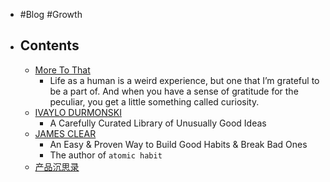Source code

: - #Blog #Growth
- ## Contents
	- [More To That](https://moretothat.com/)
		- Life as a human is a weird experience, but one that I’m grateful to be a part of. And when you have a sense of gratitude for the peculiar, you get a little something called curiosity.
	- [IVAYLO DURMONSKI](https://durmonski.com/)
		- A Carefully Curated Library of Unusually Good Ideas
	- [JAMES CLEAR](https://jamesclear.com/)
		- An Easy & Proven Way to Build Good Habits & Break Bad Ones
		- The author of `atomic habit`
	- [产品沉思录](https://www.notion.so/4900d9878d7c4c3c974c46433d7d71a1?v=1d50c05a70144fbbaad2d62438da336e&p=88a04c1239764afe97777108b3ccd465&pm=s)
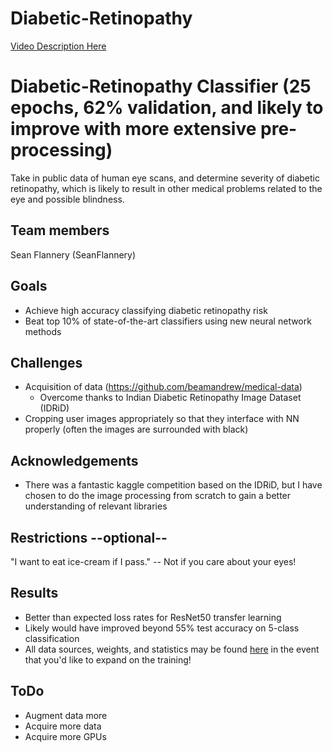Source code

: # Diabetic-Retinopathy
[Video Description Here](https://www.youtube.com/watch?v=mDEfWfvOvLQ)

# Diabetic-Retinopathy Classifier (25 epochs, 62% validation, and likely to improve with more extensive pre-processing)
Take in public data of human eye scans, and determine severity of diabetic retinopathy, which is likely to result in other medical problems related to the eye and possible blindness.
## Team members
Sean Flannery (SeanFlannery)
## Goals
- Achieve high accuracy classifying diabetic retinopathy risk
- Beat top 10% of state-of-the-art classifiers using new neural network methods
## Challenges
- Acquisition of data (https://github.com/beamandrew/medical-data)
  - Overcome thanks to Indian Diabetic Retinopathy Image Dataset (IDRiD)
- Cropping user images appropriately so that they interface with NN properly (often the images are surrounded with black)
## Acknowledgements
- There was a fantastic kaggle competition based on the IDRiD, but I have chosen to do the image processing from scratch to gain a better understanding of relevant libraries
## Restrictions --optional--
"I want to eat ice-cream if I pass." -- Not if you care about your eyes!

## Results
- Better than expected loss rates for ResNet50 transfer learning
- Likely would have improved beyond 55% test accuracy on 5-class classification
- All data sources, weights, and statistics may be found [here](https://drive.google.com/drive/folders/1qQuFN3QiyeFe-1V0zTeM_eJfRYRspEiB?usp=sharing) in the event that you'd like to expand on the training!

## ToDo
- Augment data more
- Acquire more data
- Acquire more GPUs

Work task —
Using the records above, write out exactly the lines between the one holding "- There was" and the one holding "- Better than", inclusive; leave everything else out.

Response below —
- There was a fantastic kaggle competition based on the IDRiD, but I have chosen to do the image processing from scratch to gain a better understanding of relevant libraries
## Restrictions --optional--
"I want to eat ice-cream if I pass." -- Not if you care about your eyes!

## Results
- Better than expected loss rates for ResNet50 transfer learning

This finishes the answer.